We will use React-Router. There are other routing options, but I found this one to be the easiest. It is the easiest to understand, and the installation process is included in one command.

After the command is finished, we proceed to the routing settings in the application.

Connect the Router to our program

The router is connected quite easily, as well as other third-party libraries. You just need to wrap the application in the component that comes with React Router.

Import the required component into index.js.

import { BrowserRouter } from 'react-router-dom'

Now we turn our program into a router. You need to “put” everything below the ChakraProvider in the BrowserRouter, as shown in the screenshot.

Router wrapper

After that, we go to the routing settings in the App.js component. Since this is practically the root of our program, from here we will move to different parts of the tool we have created.
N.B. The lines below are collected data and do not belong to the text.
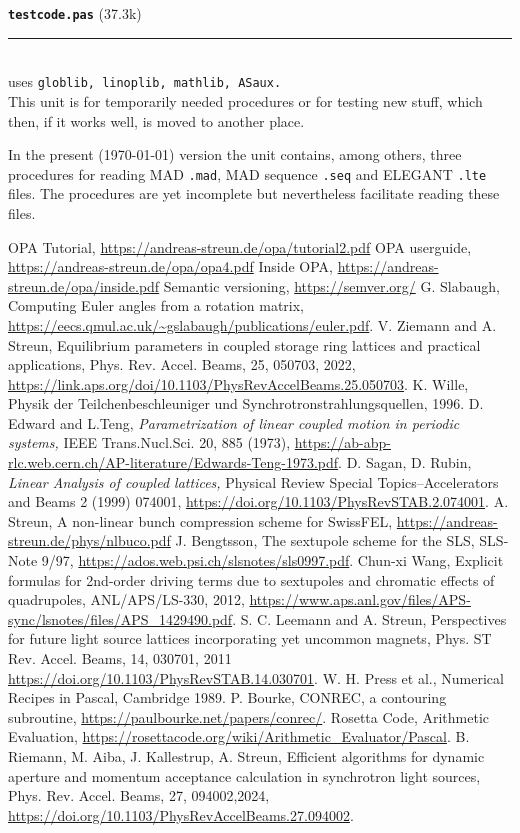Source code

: \documentclass[12pt]{article}
\newcommand\opamodule[3]{{\bf \tt #1} #2\\  \rule[3pt]{\textwidth}{0.2pt} \\ {\scriptsize uses \tt  #3}\\[1ex]}
\begin{document}
\opamodule{testcode.pas}{(37.3k)}{globlib, linoplib, mathlib, ASaux.}
This unit is for temporarily needed procedures or for testing new stuff, which then, if it works well, is moved to another place.

In the present (\today) version the unit contains, among others, three procedures for reading MAD {\tt .mad}, MAD sequence {\tt .seq} and ELEGANT {\tt .lte} files. The procedures are yet incomplete but nevertheless facilitate reading these files.\\







\begin{thebibliography}{18}
OPA Tutorial, \url{https://andreas-streun.de/opa/tutorial2.pdf}
OPA userguide, \url{https://andreas-streun.de/opa/opa4.pdf} 
Inside OPA, \url{https://andreas-streun.de/opa/inside.pdf} 
Semantic versioning, \url{https://semver.org/}
G. Slabaugh, Computing Euler angles from a rotation matrix, \url{https://eecs.qmul.ac.uk/~gslabaugh/publications/euler.pdf}.
V. Ziemann and A. Streun, Equilibrium parameters in coupled storage ring lattices and practical applications, Phys. Rev. Accel. Beams, 25, 050703, 2022, \url{https://link.aps.org/doi/10.1103/PhysRevAccelBeams.25.050703}.
K. Wille, Physik der Teilchenbeschleuniger und Synchrotronstrahlungsquellen, 1996.
 D. Edward and L.Teng, {\em Parametrization of linear coupled motion in periodic
systems,} IEEE Trans.Nucl.Sci. 20, 885 (1973), \url{https://ab-abp-rlc.web.cern.ch/AP-literature/Edwards-Teng-1973.pdf}.
D. Sagan, D. Rubin, {\em Linear Analysis of coupled lattices,} Physical Review Special
Topics--Accelerators and Beams 2 (1999) 074001, \url{https://doi.org/10.1103/PhysRevSTAB.2.074001}.
A. Streun, A non-linear bunch compression scheme for SwissFEL, \url{https://andreas-streun.de/phys/nlbuco.pdf}
J. Bengtsson, The sextupole scheme for the SLS, SLS-Note 9/97,  \url{https://ados.web.psi.ch/slsnotes/sls0997.pdf}.
Chun-xi Wang, Explicit formulas for 2nd-order driving terms due to sextupoles and chromatic effects of quadrupoles, ANL/APS/LS-330, 2012, \url{https://www.aps.anl.gov/files/APS-sync/lsnotes/files/APS_1429490.pdf}.
S. C. Leemann and A. Streun, Perspectives for future light source lattices incorporating yet uncommon magnets, Phys. ST Rev. Accel. Beams, 14, 030701, 2011 \url{https://doi.org/10.1103/PhysRevSTAB.14.030701}.
W. H. Press et al., Numerical Recipes in Pascal, Cambridge 1989.
P. Bourke, CONREC, a contouring subroutine, \url{https://paulbourke.net/papers/conrec/}.
Rosetta Code, Arithmetic Evaluation, \url{https://rosettacode.org/wiki/Arithmetic\_Evaluator/Pascal}.
B. Riemann, M. Aiba, J. Kallestrup, A. Streun, Efficient algorithms for dynamic aperture and momentum acceptance calculation in synchrotron light sources, Phys. Rev. Accel. Beams, 27, 094002,2024, \url{https://doi.org/10.1103/PhysRevAccelBeams.27.094002}.
\end{thebibliography}
\end{document}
We import here three components that are responsible for the basic functionality of the router. This is the Routes block, which will hold all the paths (links to individual components of the program), the Route block, which stores a separate component for rendering, and the Link element, which allows you to switch between different elements of the page.

import { Routes, Route, Link } from 'react-router-dom'

Now the paths need to be placed in the interface. You can safely write them in the return method of the component that is the root of your application. All of them will not be displayed at once, because routing works as conditional rendering, that is, the content displayed on the page will depend on the currently selected path.

Routing settings

  • Instead of the application variable used earlier, we create a Router block.

    <Routes> </Routes>

  • Inside the block, we specify all the necessary ones on the path, prescribing for them a link and a component that must be displayed:

    • The path to the base component (that is, what will be displayed in the application interface by default). Since we do not have a main screen or its analogue in the program, we will issue a calculator in the basic way:

      <Route path="/" element={<Calculator />} />

    • Path to the converter:

      <Route path="converter" element={<Converter />} />

    • Path to the calculator:

      <Route path="calculator" element={<Calculator />} />

It remains to make an interface for switching between paths. We already have a menu that is responsible for conditional rendering (that is, the one that allows you to select the value of the application variable inside the App component). Here we modify it, replacing the buttons that change the value of the application variable with Link elements, as well as the URL address in the address bar of the browser.

List of links to routes in the menu

  • For a calculator, this element will look like this:

    <Link to="/calculator">Calculator</Link>

  • For the converter – like this:

    <Link to="/converter">Converter</Link

Here’s what the app will look like when you launch it (note the address bar).

Base link

And this is what will happen if you go to the converter in the menu.

Route to the React converter

Now when entering the address manually /converter you’ll get to the right part of the app, and that app state won’t be reset on page reloads.

Instead of imprisonment

We explored two important elements of React applications that are often used in projects of various scales. Even if they are not needed in such a small application as a calculator, they will be needed in other web services.